【会社を成長させる人材採用! 知っておきたい役立つポイント】社員が定着し活躍する仕組みづくり (株)エム・ソフト 顧問・社会保険労務士 西 秀樹(東京)

 コロナ禍での採用・就職活動では企業も学生も手探りが続いています。そんな中で大きく変化している採用活動の基本を今一度確認し、人を生かす経営の実践につなげていくことが大切です。連載「会社を成長させる人材採用! 知っておきたい役立つポイント」の最終回は、「社員が定着し活躍する仕組みづくり」です。

 学生が採用活動する際に「青少年雇用情報シート」の中で、3年以内の離職率、平均勤続年数、職場への定着の促進に関する取り組みの実施状況などに注目しています。まずは、企業でこのシートを作成し、企業が属する業界やその地域と比較したことはありますか。比較することで統計的ではありますが、自社のおかれている状況を確認することができます。

 もし、離職率が高い場合には、何らかの問題があり、その問題を、採用した社員に問題があると転嫁し、自社内に「問題あり」と認識していない経営者が多く存在します。

 社員が定着する職場環境を作るためには、現状に問題があることを認め、解決しなければ企業の成長はないと素直に認めることから始まるのではないでしょうか。

 今回のテーマは「社員が定着し活躍する仕組みづくり」ですが、まずは社員が離職する原因追及から始めることがポイントです。現在は、さまざまな価値観をもった社員を雇用し、全員を画一的に共育するやり方では、費用対効果は薄れています。

 社員は、入社前に「会社に入って活躍したい」「この会社には将来がありそう」「素敵な仲間と出会えそう」「キャリアアップができそう」「成長できそう」など期待に胸膨らませ入社します。この期待は、社員一人ひとり異なります。今の時代、社員を定着させるためには、「個」に着眼し、一人ひとりの社員の期待に応える企業経営が必要になってきています。ハーズバーグの動機づけ・衛生理論では、衛生要因である賃金は動機づけにならず、毎年昇給・賞与が増加しても、それに満足する人は少なく、むしろ他者(社)との比較において不満になる傾向があると述べています。動機づけ要因は、仕事そのものから生み出される成長や責任、権限、他者からの承認、目標の達成などです。
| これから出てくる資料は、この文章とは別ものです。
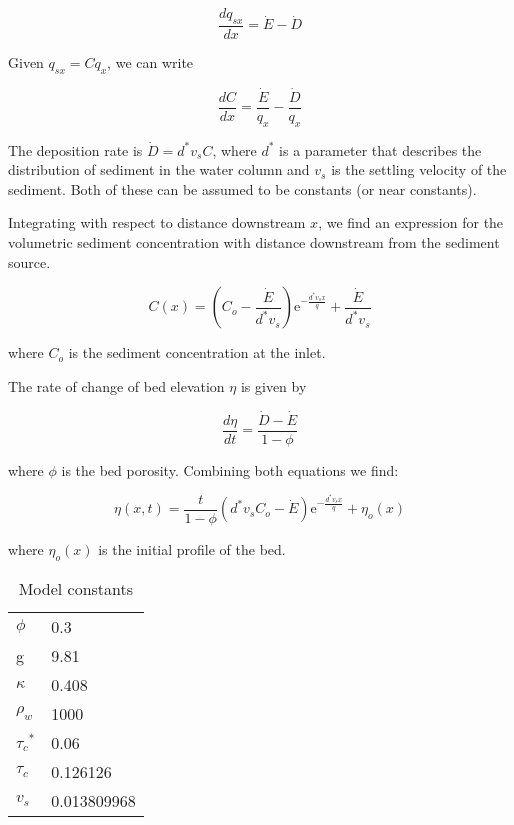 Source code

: \documentclass[11pt]{article}
\newcommand{\me}{\mathrm{e}}
\begin{document}
\begin{equation}
\frac{dq_{sx}}{dx} = \dot{E} - \dot{D}
\end{equation}

Given $q_{sx} = Cq_x$, we can write

\begin{equation}
\frac{dC}{dx} = \frac{\dot{E}}{q_x} - \frac{\dot{D}}{q_x}
\end{equation}

The deposition rate is $\dot{D} = d^*v_sC$, where $d^*$ is a parameter that describes the distribution of sediment in the water column and $v_s$ is the settling velocity of the sediment. Both of these can be assumed to be constants (or near constants).

Integrating with respect to distance downstream $x$, we find an expression for the volumetric sediment concentration with distance downstream from the sediment source.

\begin{equation}
C(x) = \left(C_o - \frac{\dot{E}}{d^*v_s}\right)\me^{-\frac{d^* v_s x}{q}} + \frac{\dot{E}}{d^* v_s}
\end{equation}

\noindent where $C_o$ is the sediment concentration at the inlet.

The rate of change of bed elevation $\eta$ is given by

\begin{equation}
\frac{d\eta}{dt} = \frac{\dot{D} - \dot{E}}{1 - \phi}
\end{equation}

\noindent where $\phi$ is the bed porosity. Combining both equations we find:

\begin{equation}
\eta(x,t) = \frac{t}{1-\phi} \left(d^* v_s C_o - \dot{E}\right) \me^{-\frac{d^* v_s x}{q}} + \eta_o(x)
\end{equation}

\noindent where $\eta_o(x)$ is the initial profile of the bed.


\begin{table}[]
\centering
\caption{Model constants}
\label{table:model_params}
\begin{tabular}{ll}
$\phi$ & 0.3 \\
g & 9.81 \\
$\kappa$ & 0.408 \\
$\rho_w$ & 1000 \\
${\tau_c}^*$ & 0.06 \\
${\tau_c}$ & 0.126126 \\
$v_s$ & 0.013809968
\end{tabular}
\end{table}
\end{document}
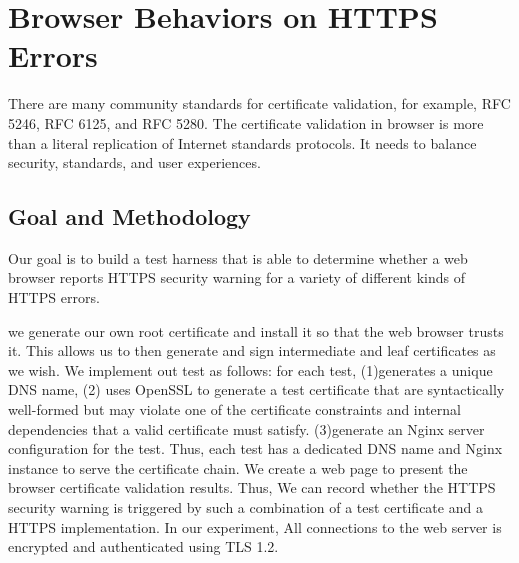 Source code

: \section{Browser Behaviors on HTTPS Errors}
There are many community standards for certificate validation,
    for example,
    RFC 5246, RFC 6125, and RFC 5280.
    The certificate validation in browser
    is more than a  literal replication of Internet standards protocols.
    It needs to balance security, standards, and user experiences.
\subsection{Goal and Methodology}
Our goal is to build a test harness that is able to determine whether a web browser reports HTTPS security warning for a variety of different kinds of HTTPS errors.

we generate our own root certificate and install it so that the web browser trusts it.
    This allows us to then generate and sign intermediate and leaf certificates as we wish.
We implement out test as follows: for each test,
    (1)generates a unique DNS name,
    (2) uses OpenSSL to generate a test certificate that are syntactically well-formed but may violate one of the certificate constraints and internal dependencies that a valid certificate must satisfy.
    (3)generate an Nginx server configuration for the test.
Thus, each test has a dedicated DNS name and Nginx instance to serve the certificate chain.
    We create a web page to present the browser certificate validation results.
    Thus, We can record whether the HTTPS security warning is triggered by such a combination of a test certificate and a HTTPS implementation.
    In our experiment, All connections to the web server is encrypted and authenticated using TLS 1.2.

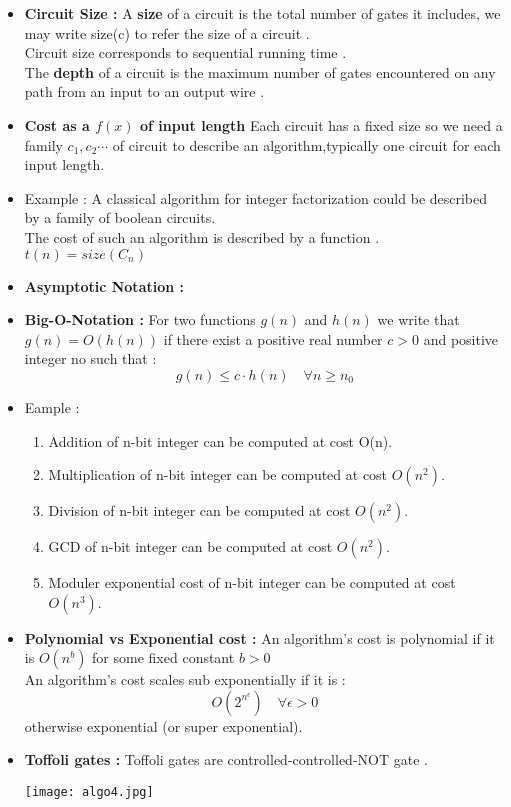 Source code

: \documentclass[12pt]{beamer}
\begin{document}
\begin{frame}
\begin{itemize}
\item\textbf{Circuit Size :}
A \textbf{size} of a circuit is the total number of gates it includes, we may write size(c) to refer the size of a circuit .\\
Circuit size corresponds to sequential running time . \\
The \textbf{depth} of a circuit is the maximum number of gates encountered on any path from an input to an output wire .
\item\textbf{Cost as a \(f(x)\) of input length}
Each circuit has a fixed size so we need a family \({c_1,c_2\cdots}\) of circuit to describe an algorithm,typically one circuit for each input length.
\item{Example :}
A classical algorithm for integer factorization could be described by a family of boolean circuits.\\
The cost of such an algorithm is described by a function . \(t(n)=size(C_n)\)
\item\textbf{Asymptotic Notation :}
\item\textbf{Big-O-Notation :}
For two functions \(g(n)\) and \(h(n)\) we write that \(g(n)=O(h(n))\) if there exist a positive real number \(c>0\) and positive integer no such that :
\[
g(n) \leq c\cdot h(n) \quad \forall n \geq n_0
\]
\end{itemize}
\end{frame}
\begin{frame}
\begin{itemize}
\item{Eample :}\\
\begin{enumerate}
\item {Addition of n-bit integer can be computed at cost O(n).}\\
\item{Multiplication of n-bit integer can be computed at cost \(O(n^2)\).}\\
\item{Division of n-bit integer can be computed at cost \(O(n^2)\).}\\
\item{GCD of n-bit integer can be computed at cost \(O(n^2)\).}\\
\item{Moduler exponential cost of n-bit integer can be computed at cost \(O(n^3)\).}\\
\end{enumerate}
\item\textbf{Polynomial vs Exponential cost :}
An algorithm's cost is polynomial if it is \(O(n^b)\) for some fixed constant \(b>0\)\\
An algorithm's cost scales sub exponentially if it is :
\[
O\left(2^{n^{\epsilon}}\right)\quad \forall\epsilon>0
\]
otherwise exponential (or super exponential).
 \item\textbf{Toffoli gates :}
Toffoli gates are controlled-controlled-NOT gate .
    \begin{center}
        \texttt{[image: algo4.jpg]}
    \end{center}
\end{itemize}
\end{frame}
\end{document}
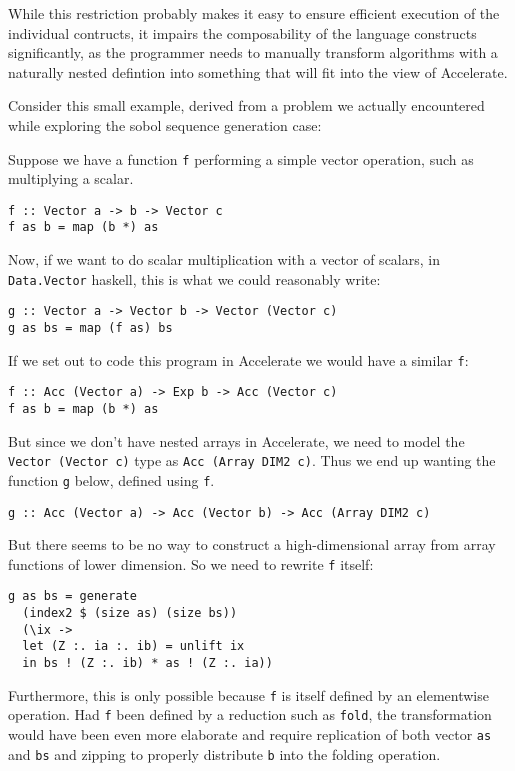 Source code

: While this restriction probably makes it easy to ensure efficient execution of
the individual contructs, it impairs the composability of the language
constructs significantly, as the programmer needs to manually transform
algorithms with a naturally nested defintion into something that will fit into
the view of Accelerate.

Consider this small example, derived from a problem we actually encountered
while exploring the sobol sequence generation case:

Suppose we have a function \texttt{f} performing a simple vector operation,
such as multiplying a scalar.

\begin{verbatim}
f :: Vector a -> b -> Vector c
f as b = map (b *) as
\end{verbatim}

Now, if we want to do scalar multiplication with a vector of scalars, in
\texttt{Data.Vector} haskell, this is what we could reasonably write:

\begin{verbatim}
g :: Vector a -> Vector b -> Vector (Vector c)
g as bs = map (f as) bs
\end{verbatim}

If we set out to code this program in Accelerate we would have a similar
\texttt{f}:

\begin{verbatim}
f :: Acc (Vector a) -> Exp b -> Acc (Vector c)
f as b = map (b *) as
\end{verbatim}

But since we don't have nested arrays in Accelerate, we need to model the
\texttt{Vector (Vector c)} type  as \texttt{Acc (Array DIM2 c)}. Thus we end up
wanting the function \texttt{g} below, defined using \texttt{f}.

\begin{verbatim}
g :: Acc (Vector a) -> Acc (Vector b) -> Acc (Array DIM2 c)
\end{verbatim}

But there seems to be no way to construct a high-dimensional array from array
functions of lower dimension. So we need to rewrite \texttt{f} itself:

\begin{verbatim}
g as bs = generate
  (index2 $ (size as) (size bs))
  (\ix ->
  let (Z :. ia :. ib) = unlift ix
  in bs ! (Z :. ib) * as ! (Z :. ia))
\end{verbatim}

Furthermore, this is only possible because \texttt{f} is itself defined by an
elementwise operation. Had \texttt{f} been defined by a reduction such as
\texttt{fold}, the transformation would have been even more elaborate and
require replication of both vector \texttt{as} and \texttt{bs} and zipping to
properly distribute \texttt{b} into the folding operation.

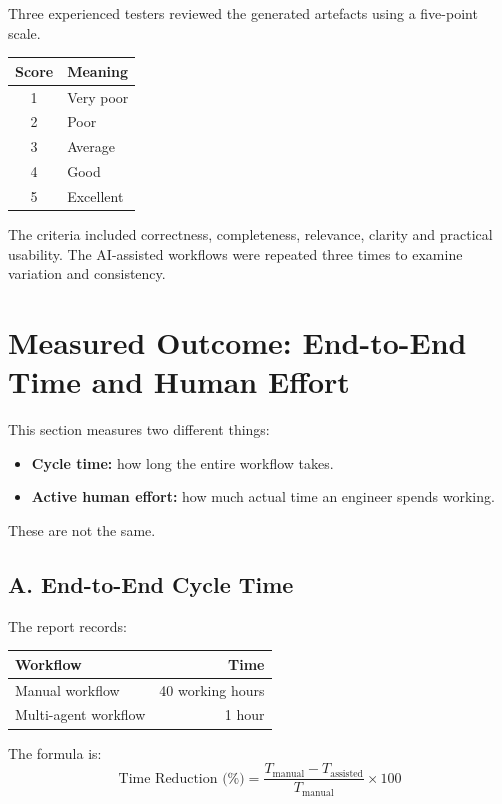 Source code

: \documentclass[11pt,a4paper]{article}
\begin{document}
Three experienced testers reviewed the generated artefacts using a five-point scale.

\begin{center}
\begin{tabular}{cl}
\toprule
\textbf{Score} & \textbf{Meaning}\\
\midrule
1 & Very poor\\
2 & Poor\\
3 & Average\\
4 & Good\\
5 & Excellent\\
\bottomrule
\end{tabular}
\end{center}

The criteria included correctness, completeness, relevance, clarity and practical usability. The AI-assisted workflows were repeated three times to examine variation and consistency.

\section{Measured Outcome: End-to-End Time and Human Effort}

This section measures two different things:
\begin{itemize}
  \item \textbf{Cycle time:} how long the entire workflow takes.
  \item \textbf{Active human effort:} how much actual time an engineer spends working.
\end{itemize}
These are not the same.

\subsection{A. End-to-End Cycle Time}

The report records:

\begin{center}
\begin{tabular}{lr}
\toprule
\textbf{Workflow} & \textbf{Time}\\
\midrule
Manual workflow & 40 working hours\\
Multi-agent workflow & 1 hour\\
\bottomrule
\end{tabular}
\end{center}

The formula is:
\[
\text{Time Reduction (\%)} =
\frac{T_{\text{manual}}-T_{\text{assisted}}}
     {T_{\text{manual}}}\times 100
\]
\end{document}
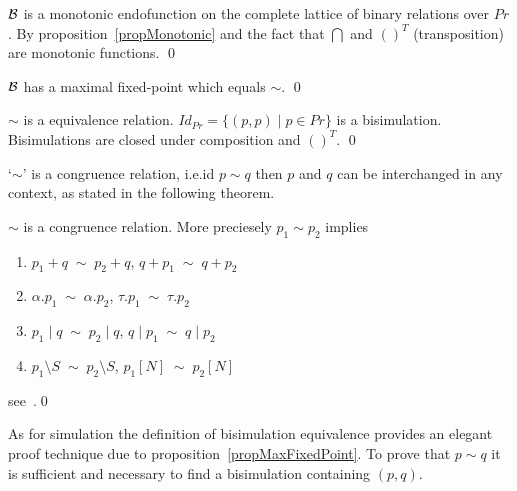 \begin{proposition}
${\cal B}$ is a monotonic endofunction on the complete lattice of binary relations over $Pr$.
\proof By proposition~\ref{propMonotonic} and the fact that $\bigcap$ and $()^T$ (transposition) are monotonic functions.
\qed
\end{proposition}

\begin{proposition}
\label{propMaxFixedPoint}
$\cal B$ has a maximal fixed-point which equals $\sim$.
\qed
\end{proposition}

\begin{proposition}
$\sim$ is a equivalence relation.
\proof $Id_{Pr} = \{(p,p)\mid p\in Pr\}$ is a bisimulation. Bisimulations are closed under composition and $()^T$.
\qed
\end{proposition}

`$\sim$' is a congruence relation, i.e.\@ id $p\sim q$ then $p$ and $q$ can be interchanged in any context, as stated in the following theorem.

\begin{theorem}
$\sim$ is a congruence relation. More preciesely $p_1\sim p_2$ implies
\begin{enumerate}
\item $p_1+q\;\sim\; p_2+q$, $q+p_1\;\sim\; q+p_2$
\item $\alpha.p_1\;\sim\;\alpha.p_2$, $\tau.p_1\;\sim\;\tau.p_2$
\item $p_1\mid q\;\sim\; p_2\mid q$, $q\mid p_1\;\sim\; q\mid p_2$
\item $p_1\setminus S\;\sim\; p_2\setminus S$, $p_1[N]\;\sim\; p_2[N]$
\end{enumerate}
\proof see~\cite{Milner}.\qed
\end{theorem}

As for simulation the definition of bisimulation equivalence provides an elegant proof technique due to proposition~\ref{propMaxFixedPoint}. To prove that $p\sim q$ it is sufficient and necessary to find a bisimulation containing $(p,q)$.

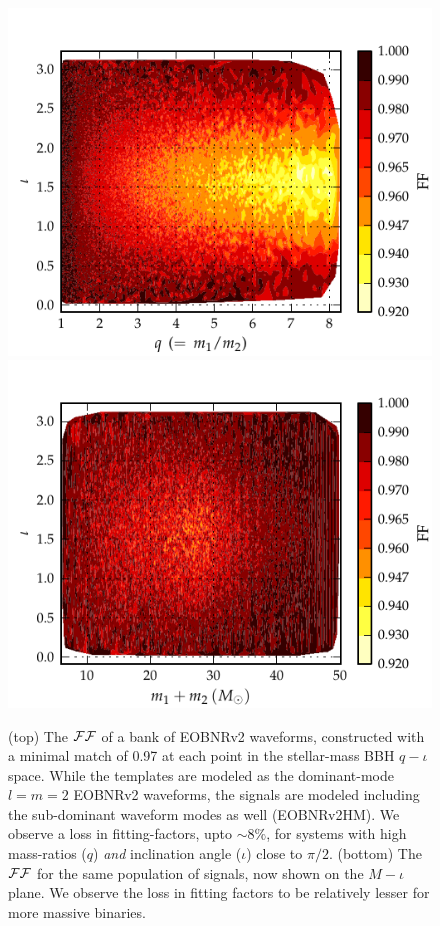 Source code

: \begin{figure}
\centering
\includegraphics[keepaspectratio=true, scale=0.04, clip=false, height=0.45\textheight]{figures/eobpnmetric/EOBHMvsEOB22incvsq-PRD.pdf} %
\includegraphics[keepaspectratio=true, scale=0.04, clip=false, height=0.45\textheight]{figures/eobpnmetric/EOBHMvsEOB22incvsM-PRD.pdf} %
\caption{\label{fig:incvsM_eob22eobhm} (top) The $\mathcal{FF}$ of a
bank of EOBNRv2 waveforms, constructed with a minimal match of 0.97 at each
point in the stellar-mass BBH $q-\iota$ space. While the templates are
modeled as the dominant-mode $l=m=2$ EOBNRv2 waveforms, the signals are modeled 
including the sub-dominant waveform modes as well (EOBNRv2HM). 
We observe a loss in fitting-factors, upto $\sim 8\%$, for 
systems with high mass-ratios ($q$) \textit{and} inclination angle ($\iota$) 
close to $\pi/2$.
(bottom) The $\mathcal{FF}$ for the same population of signals, now shown on the $M-\iota$
plane. We observe the loss in fitting factors to be relatively lesser
for more massive binaries.}
\end{figure}
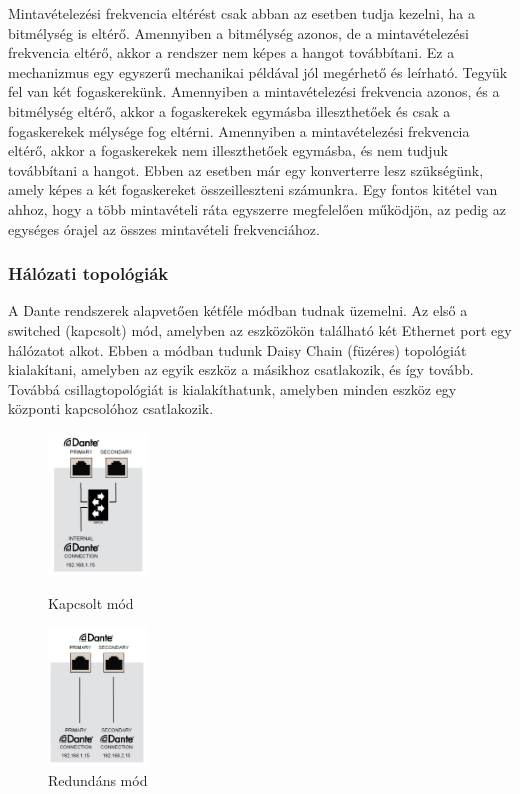 Mintavételezési frekvencia eltérést csak abban az esetben tudja kezelni, ha a
bitmélység is eltérő. Amennyiben a bitmélység azonos, de a mintavételezési
frekvencia eltérő, akkor a rendszer nem képes a hangot továbbítani.
Ez a mechanizmus egy egyszerű mechanikai példával jól megérhető és leírható.
Tegyük fel van két fogaskerekünk. Amennyiben a mintavételezési frekvencia azonos, és a 
bitmélység eltérő, akkor a fogaskerekek egymásba illeszthetőek és csak a fogaskerekek
mélysége fog eltérni. Amennyiben a mintavételezési frekvencia eltérő, akkor a fogaskerekek
nem illeszthetőek egymásba, és nem tudjuk továbbítani a hangot. Ebben az esetben már egy
konverterre lesz szükségünk, amely képes a két fogaskereket összeilleszteni számunkra.
Egy fontos kitétel van ahhoz, hogy a több mintavételi ráta egyszerre megfelelően működjön,
az pedig az egységes órajel az összes mintavételi frekvenciához.

\subsubsection{Hálózati topológiák}
A Dante rendszerek alapvetően kétféle módban tudnak üzemelni. Az első a
switched (kapcsolt) mód, amelyben az eszközökön található két Ethernet port
egy hálózatot alkot. Ebben a módban tudunk Daisy Chain (füzéres) topológiát kialakítani,
amelyben az egyik eszköz a másikhoz csatlakozik, és így tovább. Továbbá csillagtopológiát
is kialakíthatunk, amelyben minden eszköz egy központi kapcsolóhoz csatlakozik.
\begin{figure}[H]
	\begin{minipage}{0.5\textwidth}
		\centering
		\includegraphics[width=100px, keepaspectratio]{figures/dante-switched-mode.jpg}
		\caption{Kapcsolt mód}
		\label{fig:dante_switched}
	\end{minipage}%
	\begin{minipage}{0.5\textwidth}
		\centering
		\includegraphics[width=100px, keepaspectratio]{figures/dante-redundant-mode.jpg}
		\caption{Redundáns mód}
		\label{fig:dante_redundant}
	\end{minipage}
\end{figure}

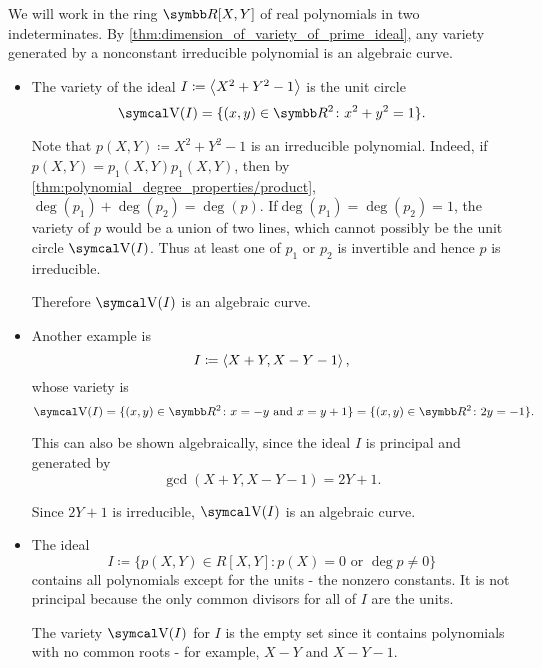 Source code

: \begin{example}\label{ex:affine_varieties}
  We will work in the ring \( \R[X, Y] \) of real polynomials in two indeterminates. By \cref{thm:dimension_of_variety_of_prime_ideal}, any variety generated by a nonconstant irreducible polynomial is an algebraic curve.

  \begin{itemize}
    \item The variety of the ideal \( I \coloneqq \left\langle X^2 + Y^2 - 1 \right\rangle \) is the unit circle
    \begin{equation*}
      \V(I) = \{ (x, y) \in \R^2 \colon x^2 + y^2 = 1 \}.
    \end{equation*}

    Note that \( p(X, Y) \coloneqq X^2 + Y^2 - 1 \) is an irreducible polynomial. Indeed, if \( p(X, Y) = p_1(X, Y) p_1(X, Y) \), then by \cref{thm:polynomial_degree_properties/product}, \( \deg(p_1) + \deg(p_2) = \deg(p) \). If\LEM \( \deg(p_1) = \deg(p_2) = 1 \), the variety of \( p \) would be a union of two lines, which cannot possibly be the unit circle \( \V(I) \). Thus at least one of \( p_1 \) or \( p_2 \) is invertible and hence \( p \) is irreducible.

    Therefore \( \V(I) \) is an algebraic curve.

    \item Another example is
    \begin{equation*}
      I \coloneqq \left\langle X + Y, X - Y - 1 \right\rangle,
    \end{equation*}
    whose variety is
    \begin{equation*}
      \V(I) = \{ (x, y) \in \R^2 \colon x = -y \text{ and } x = y + 1 \} = \{ (x, y) \in \R^2 \colon 2y = -1 \}.
    \end{equation*}

    This can also be shown algebraically, since the ideal \( I \) is principal and generated by
    \begin{equation*}
      \gcd(X + Y, X - Y - 1) = 2Y + 1.
    \end{equation*}

    Since \( 2Y + 1 \) is irreducible, \( \V(I) \) is an algebraic curve.

    \item The ideal
    \begin{equation*}
      I \coloneqq \{ p(X, Y) \in R[X, Y] \colon p(X) = 0 \text{ or } \deg p \neq 0 \}
    \end{equation*}
    contains all polynomials except for the units - the nonzero constants. It is not principal because the only common divisors for all of \( I \) are the units.

    The variety \( \V(I) \) for \( I \) is the empty set since it contains polynomials with no common roots - for example, \( X - Y \) and \( X - Y - 1 \).
  \end{itemize}
\end{example}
 労働施策総合推進法第3条には、職務内容、その必要な能力を明らかにし、公正に評価し処遇に反映させること。つまりは、社員に何をやってもらうのかその役割と必要となる職務能力を明らかにし、上位職に上がるために必要な道を会社が示し、上位職に上がるための社員共育プランを提示することが企業にとって重要であると思います。

〈プロフィール〉
西 秀樹氏
神奈川大学法学部法律学科卒業。旅行業界人事、外資系コンサル会社を経て、現在は、新卒採用、人事評価制度策定、就業規則などの作成を主たる業務としている。